Pełny tekst orzeczenia

Warszawa, dnia 26 lutego 2018 r.

Sygn. akt VI Ka 911/17

WYROK

W IMIENIU RZECZYPOSPOLITEJ POLSKIEJ

Sąd Okręgowy Warszawa-Praga w Warszawie VI Wydział Karny Odwoławczy w składzie :

Przewodniczący: SSO Zenon Stankiewicz

protokolant: p.o. protokolanta sądowego Anna Tarasiuk

przy udziale prokuratora Zuzanny Cupryk

po rozpoznaniu dnia 26 lutego 2018 r.

sprawy D. W., syna T. i L., ur. (...) w S.
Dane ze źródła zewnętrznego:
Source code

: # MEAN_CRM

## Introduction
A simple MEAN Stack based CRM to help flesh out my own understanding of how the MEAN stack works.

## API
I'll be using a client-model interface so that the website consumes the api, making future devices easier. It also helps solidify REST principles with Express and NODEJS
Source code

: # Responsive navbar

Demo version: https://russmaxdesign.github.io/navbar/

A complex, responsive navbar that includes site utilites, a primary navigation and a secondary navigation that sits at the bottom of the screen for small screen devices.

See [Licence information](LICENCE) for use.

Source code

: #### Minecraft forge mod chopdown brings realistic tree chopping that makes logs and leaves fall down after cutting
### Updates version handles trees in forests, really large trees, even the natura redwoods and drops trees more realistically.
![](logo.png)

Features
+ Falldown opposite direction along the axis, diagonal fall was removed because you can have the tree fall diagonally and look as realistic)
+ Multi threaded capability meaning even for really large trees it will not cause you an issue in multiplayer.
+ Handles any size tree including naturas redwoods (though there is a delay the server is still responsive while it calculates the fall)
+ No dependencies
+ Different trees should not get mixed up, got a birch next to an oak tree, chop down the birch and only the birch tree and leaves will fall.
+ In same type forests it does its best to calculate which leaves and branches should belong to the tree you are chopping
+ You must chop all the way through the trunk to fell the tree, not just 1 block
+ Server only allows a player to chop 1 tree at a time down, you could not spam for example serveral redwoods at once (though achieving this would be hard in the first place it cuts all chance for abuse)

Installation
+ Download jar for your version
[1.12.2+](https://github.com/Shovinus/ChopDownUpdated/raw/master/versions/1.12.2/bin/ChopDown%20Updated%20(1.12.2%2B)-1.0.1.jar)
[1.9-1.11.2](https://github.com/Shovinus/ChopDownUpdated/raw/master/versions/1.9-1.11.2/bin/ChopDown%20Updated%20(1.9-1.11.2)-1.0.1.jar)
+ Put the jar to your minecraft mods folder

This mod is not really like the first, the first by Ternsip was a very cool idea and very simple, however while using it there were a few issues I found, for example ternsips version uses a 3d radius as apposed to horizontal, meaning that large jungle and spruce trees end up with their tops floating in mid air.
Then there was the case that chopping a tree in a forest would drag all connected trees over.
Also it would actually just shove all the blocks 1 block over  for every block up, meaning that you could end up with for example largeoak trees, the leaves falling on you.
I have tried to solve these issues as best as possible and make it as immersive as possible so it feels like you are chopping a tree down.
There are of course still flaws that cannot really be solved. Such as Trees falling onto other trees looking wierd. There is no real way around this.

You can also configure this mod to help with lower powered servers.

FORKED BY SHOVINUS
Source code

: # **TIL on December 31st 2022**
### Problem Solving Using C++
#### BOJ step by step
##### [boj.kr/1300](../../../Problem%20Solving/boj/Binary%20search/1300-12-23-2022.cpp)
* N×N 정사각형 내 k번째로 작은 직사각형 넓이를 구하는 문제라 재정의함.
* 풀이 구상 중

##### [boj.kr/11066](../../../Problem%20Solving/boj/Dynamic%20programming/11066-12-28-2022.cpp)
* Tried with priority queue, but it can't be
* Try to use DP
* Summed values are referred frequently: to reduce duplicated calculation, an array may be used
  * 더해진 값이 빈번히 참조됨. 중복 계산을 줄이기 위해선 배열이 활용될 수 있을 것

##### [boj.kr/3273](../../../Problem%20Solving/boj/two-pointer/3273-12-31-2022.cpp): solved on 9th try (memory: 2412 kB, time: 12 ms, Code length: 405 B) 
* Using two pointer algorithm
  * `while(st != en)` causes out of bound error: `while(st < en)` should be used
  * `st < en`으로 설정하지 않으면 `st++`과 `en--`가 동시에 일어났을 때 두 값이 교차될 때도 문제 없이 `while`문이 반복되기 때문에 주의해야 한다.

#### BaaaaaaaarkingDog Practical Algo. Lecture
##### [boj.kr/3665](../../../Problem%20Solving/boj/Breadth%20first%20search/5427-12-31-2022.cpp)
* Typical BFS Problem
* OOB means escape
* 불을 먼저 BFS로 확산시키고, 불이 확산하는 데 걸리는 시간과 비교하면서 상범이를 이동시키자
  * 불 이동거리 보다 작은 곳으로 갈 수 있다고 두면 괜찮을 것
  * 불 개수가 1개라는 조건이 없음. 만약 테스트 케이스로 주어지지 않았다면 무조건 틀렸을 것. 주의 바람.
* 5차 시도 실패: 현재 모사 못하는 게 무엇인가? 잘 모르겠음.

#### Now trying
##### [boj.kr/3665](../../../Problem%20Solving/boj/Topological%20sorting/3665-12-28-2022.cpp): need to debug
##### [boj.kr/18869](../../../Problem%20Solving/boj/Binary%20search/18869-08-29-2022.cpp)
oskarżonego o przestępstwo z art. 178 a § 1 i 4 kk

na skutek apelacji wniesionych przez oskarżonego i obrońcę

od wyroku Sądu Rejonowego w Otwocku

z dnia 28 kwietnia 2017 r. sygn. akt II K 159/15

zaskarżony wyrok utrzymuje w mocy; zwalnia oskarżonego od kosztów sądowych w postępowaniu odwoławczym, przejmując wydatki na rachunek Skarbu Państwa; zasądza od Skarbu Państwa – Sądu Rejonowego w Otwocku na rzecz adw. M. K. kwotę 516,60 zł obejmującą wynagrodzenie za obronę z urzędu w II instancji oraz podatek od towarów i usług.

Sygn. akt VI Ka 911/17

UZASADNIENIE

wyroku Sądu Okręgowego Warszawa Praga w Warszawie

z dnia 26 lutego 2018r.

Wyrok Sądu Rejonowego w Otwocku z dnia 28 kwietnia 2017r. został zaskarżony przez oskarżonego D. W. oraz jego obrońcę. Apelacje te nie są zasadne. Sąd Rejonowy prawidłowo przeprowadził postępowanie, nie dopuszczając się dowolności w ocenie zgromadzonego w sprawie materiału dowodowego. Ocena ta, dokonana z uwzględnieniem zasad prawidłowego rozumowania oraz wskazań wiedzy i doświadczenia życiowego, nie wykracza poza ramy sędziowskiego uznania, nakreślone w art. 7 kpk.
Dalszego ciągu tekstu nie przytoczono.